US-India forging tenuous ties of convenience: China Daily editorial
The joint statement of the United States and India and a series of technology cooperation agreements released during US National Security Advisor Jake Sullivan's visit to India earlier this week serve to elucidate that the only consensus, if any, that the two sides have is "the enemy of my enemy is my friend".
A core mission of Sullivan as the first senior US official to visit the South Asian country since Indian Prime Minister Narendra Modi started his third consecutive term earlier this month, and who met with not only his Indian counterpart, but also Modi and the Indian foreign minister, as well as business and industry leaders during his two-day visit, was to ensure that the Modi government does not drift away from its assigned role in Washington's China-targeted "Indo-Pacific" strategy.

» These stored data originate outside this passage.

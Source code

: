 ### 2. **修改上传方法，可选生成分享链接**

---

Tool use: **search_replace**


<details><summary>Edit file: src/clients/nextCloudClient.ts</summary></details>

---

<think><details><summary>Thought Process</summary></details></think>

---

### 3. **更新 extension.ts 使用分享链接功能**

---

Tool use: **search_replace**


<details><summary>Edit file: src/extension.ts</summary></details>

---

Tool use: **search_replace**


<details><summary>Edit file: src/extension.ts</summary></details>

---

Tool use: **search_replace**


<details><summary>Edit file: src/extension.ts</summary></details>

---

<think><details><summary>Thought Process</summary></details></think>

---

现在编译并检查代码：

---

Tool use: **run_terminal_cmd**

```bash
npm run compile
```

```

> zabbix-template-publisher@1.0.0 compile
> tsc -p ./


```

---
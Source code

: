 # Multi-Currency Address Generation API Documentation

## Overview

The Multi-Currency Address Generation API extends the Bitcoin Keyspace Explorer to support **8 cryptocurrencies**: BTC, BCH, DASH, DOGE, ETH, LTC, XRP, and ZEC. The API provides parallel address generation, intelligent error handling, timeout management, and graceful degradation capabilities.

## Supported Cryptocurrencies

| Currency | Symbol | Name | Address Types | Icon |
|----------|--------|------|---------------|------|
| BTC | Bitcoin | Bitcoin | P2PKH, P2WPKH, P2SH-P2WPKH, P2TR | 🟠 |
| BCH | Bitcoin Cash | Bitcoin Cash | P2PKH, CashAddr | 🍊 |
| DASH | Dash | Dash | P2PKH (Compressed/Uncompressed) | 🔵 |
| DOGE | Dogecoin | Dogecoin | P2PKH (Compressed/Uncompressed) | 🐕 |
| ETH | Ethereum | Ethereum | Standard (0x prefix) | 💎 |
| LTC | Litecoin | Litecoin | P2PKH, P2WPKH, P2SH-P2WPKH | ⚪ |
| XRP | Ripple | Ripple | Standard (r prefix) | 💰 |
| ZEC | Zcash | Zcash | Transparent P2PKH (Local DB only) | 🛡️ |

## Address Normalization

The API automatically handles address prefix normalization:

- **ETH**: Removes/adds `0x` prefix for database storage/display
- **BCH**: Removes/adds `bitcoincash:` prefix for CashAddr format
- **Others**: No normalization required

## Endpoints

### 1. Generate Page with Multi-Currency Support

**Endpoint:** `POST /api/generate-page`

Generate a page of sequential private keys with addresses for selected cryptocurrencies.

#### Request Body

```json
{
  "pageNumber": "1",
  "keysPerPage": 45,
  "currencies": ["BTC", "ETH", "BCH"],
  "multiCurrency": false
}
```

By taking the initiative to offer to remove some "long-standing barriers" that the US has intentionally maintained and which have hindered high-tech cooperation with India, Sullivan tried to show New Delhi that Washington is willing to up its ante to persuade India to not only sustain its in-spirit presence in its anti-China gang but also play a substantial part in it.
By ignoring India's sizable and fast-growing trade with Russia and New Delhi's stable relations with Moscow, which suffice for Washington to smear Beijing as an accomplice of Moscow in the Ukraine crisis, as well as recent reports that Indian government agents conducted covert missions to commit extrajudicial killings in Canada and the US, Sullivan laid bare the special favor Washington is willing to show India in exchange for the latter's participation in the US administration's "Indo-Pacific" strategy.
As the potential of high-tech cooperation between India and China remains untapped, Sullivan's demand that India work together with the US to "prevent the leakage of sensitive and dual-use technologies to countries of concern" indicates Washington's condition for it to lower the "barriers" to bilateral high-tech collaboration.
In other words, the US is urging India to surrender its long-term strategic autonomy in diplomacy in exchange for the promise of US high-tech cooperation. That explains the lukewarm response of New Delhi, as well as the Indian business community, to the US' bid to try and shackle India to its anti-China bandwagon, as India's losses will dwarf the rewards the US is offering while also making India a piece on its game board against both China and Russia. Those prospects undermine the nationalist and jingoist approach that is an essential prop for the Modi government.
Washington should not forget that India pulled out of its "Indo-Pacific Economic Framework for Prosperity" two years ago after the US refused to open its market to it while demanding India to open its to the US, which is also why negotiations on a bilateral free trade deal have stalled for long.
Nor that India's desire for multipolarity, in which it is a leading player, is fundamentally at odds with the US' goal of maintaining its pride of place in the international system. While there may appear to be grounds for a partnership of convenience between the US and India, those grounds are shaky and there are no sound foundations.